■ **WHAT THE TASK ASKS**:
Each line with the string "crysadm" is to be copied from the records below.
##########
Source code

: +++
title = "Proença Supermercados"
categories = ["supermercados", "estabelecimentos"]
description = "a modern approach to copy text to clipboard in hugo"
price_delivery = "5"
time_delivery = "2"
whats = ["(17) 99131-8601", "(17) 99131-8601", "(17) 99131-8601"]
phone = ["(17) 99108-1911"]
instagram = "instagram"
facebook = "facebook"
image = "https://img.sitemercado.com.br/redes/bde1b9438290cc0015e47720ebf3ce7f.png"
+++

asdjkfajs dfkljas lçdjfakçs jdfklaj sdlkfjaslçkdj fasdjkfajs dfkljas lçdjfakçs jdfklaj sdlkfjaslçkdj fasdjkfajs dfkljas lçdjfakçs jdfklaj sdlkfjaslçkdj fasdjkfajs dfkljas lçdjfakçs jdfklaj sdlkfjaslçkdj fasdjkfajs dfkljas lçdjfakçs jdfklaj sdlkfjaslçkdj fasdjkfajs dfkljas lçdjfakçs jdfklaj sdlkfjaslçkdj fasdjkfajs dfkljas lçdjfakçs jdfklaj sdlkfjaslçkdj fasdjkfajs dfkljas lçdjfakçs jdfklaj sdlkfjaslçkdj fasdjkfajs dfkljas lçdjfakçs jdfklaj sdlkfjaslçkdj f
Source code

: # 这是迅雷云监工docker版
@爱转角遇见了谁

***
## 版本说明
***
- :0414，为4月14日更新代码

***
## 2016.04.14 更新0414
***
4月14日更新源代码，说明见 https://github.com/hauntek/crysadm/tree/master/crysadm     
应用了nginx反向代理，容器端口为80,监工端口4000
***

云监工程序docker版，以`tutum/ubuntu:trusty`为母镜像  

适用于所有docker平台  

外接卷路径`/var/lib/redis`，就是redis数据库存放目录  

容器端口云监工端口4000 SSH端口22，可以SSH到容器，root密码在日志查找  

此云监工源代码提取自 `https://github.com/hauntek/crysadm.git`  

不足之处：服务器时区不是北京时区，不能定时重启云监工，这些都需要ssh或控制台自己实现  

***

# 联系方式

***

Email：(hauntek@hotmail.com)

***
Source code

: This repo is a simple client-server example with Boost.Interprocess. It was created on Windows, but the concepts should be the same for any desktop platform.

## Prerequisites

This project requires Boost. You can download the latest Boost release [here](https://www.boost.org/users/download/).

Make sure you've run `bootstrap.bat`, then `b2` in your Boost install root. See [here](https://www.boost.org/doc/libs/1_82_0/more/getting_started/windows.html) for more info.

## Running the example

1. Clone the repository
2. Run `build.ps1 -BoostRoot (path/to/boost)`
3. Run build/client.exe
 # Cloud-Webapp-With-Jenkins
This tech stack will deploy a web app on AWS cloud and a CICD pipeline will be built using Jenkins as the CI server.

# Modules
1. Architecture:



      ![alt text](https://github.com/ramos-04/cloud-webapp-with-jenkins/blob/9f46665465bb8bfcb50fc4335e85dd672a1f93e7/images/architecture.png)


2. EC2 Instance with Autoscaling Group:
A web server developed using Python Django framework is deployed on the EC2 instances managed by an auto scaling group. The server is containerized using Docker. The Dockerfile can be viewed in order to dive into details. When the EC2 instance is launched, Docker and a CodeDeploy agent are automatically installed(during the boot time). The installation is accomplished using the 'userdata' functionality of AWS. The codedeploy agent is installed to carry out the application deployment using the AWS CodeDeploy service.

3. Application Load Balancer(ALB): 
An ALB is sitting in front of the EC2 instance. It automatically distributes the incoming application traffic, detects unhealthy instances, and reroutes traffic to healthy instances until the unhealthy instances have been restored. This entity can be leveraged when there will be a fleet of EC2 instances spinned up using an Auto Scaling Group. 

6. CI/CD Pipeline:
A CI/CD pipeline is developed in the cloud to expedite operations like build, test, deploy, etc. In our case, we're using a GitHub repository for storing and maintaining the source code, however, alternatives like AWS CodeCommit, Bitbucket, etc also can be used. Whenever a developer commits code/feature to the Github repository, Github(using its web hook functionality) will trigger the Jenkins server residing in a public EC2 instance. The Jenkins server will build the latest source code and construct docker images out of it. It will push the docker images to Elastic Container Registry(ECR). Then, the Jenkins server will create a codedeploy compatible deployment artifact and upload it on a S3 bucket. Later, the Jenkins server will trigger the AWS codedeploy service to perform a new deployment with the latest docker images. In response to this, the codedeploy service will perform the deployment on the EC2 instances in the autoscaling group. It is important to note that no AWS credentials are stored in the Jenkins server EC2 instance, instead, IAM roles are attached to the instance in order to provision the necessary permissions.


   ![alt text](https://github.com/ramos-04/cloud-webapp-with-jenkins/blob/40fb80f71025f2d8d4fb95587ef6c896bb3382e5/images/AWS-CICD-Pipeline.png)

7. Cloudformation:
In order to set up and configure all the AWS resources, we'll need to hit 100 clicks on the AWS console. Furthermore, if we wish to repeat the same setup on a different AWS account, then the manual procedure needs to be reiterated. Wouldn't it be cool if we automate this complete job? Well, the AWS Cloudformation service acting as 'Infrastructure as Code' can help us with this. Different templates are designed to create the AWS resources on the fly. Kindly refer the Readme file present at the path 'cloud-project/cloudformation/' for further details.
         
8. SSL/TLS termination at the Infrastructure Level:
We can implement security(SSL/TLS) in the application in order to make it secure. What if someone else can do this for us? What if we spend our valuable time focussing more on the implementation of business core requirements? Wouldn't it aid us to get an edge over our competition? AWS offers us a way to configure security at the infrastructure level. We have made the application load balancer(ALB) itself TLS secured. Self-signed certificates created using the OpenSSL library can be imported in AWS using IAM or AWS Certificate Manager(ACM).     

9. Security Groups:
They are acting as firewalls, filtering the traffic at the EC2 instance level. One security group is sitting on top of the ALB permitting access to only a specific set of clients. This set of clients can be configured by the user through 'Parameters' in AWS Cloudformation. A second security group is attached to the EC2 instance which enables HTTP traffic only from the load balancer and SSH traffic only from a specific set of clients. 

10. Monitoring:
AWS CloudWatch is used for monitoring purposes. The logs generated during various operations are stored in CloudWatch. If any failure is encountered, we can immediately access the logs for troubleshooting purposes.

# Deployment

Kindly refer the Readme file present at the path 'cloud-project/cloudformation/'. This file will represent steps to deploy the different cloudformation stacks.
##########
■ **RESULT**:
4月14日更新源代码，说明见 https://github.com/hauntek/crysadm/tree/master/crysadm     
此云监工源代码提取自 `https://github.com/hauntek/crysadm.git`  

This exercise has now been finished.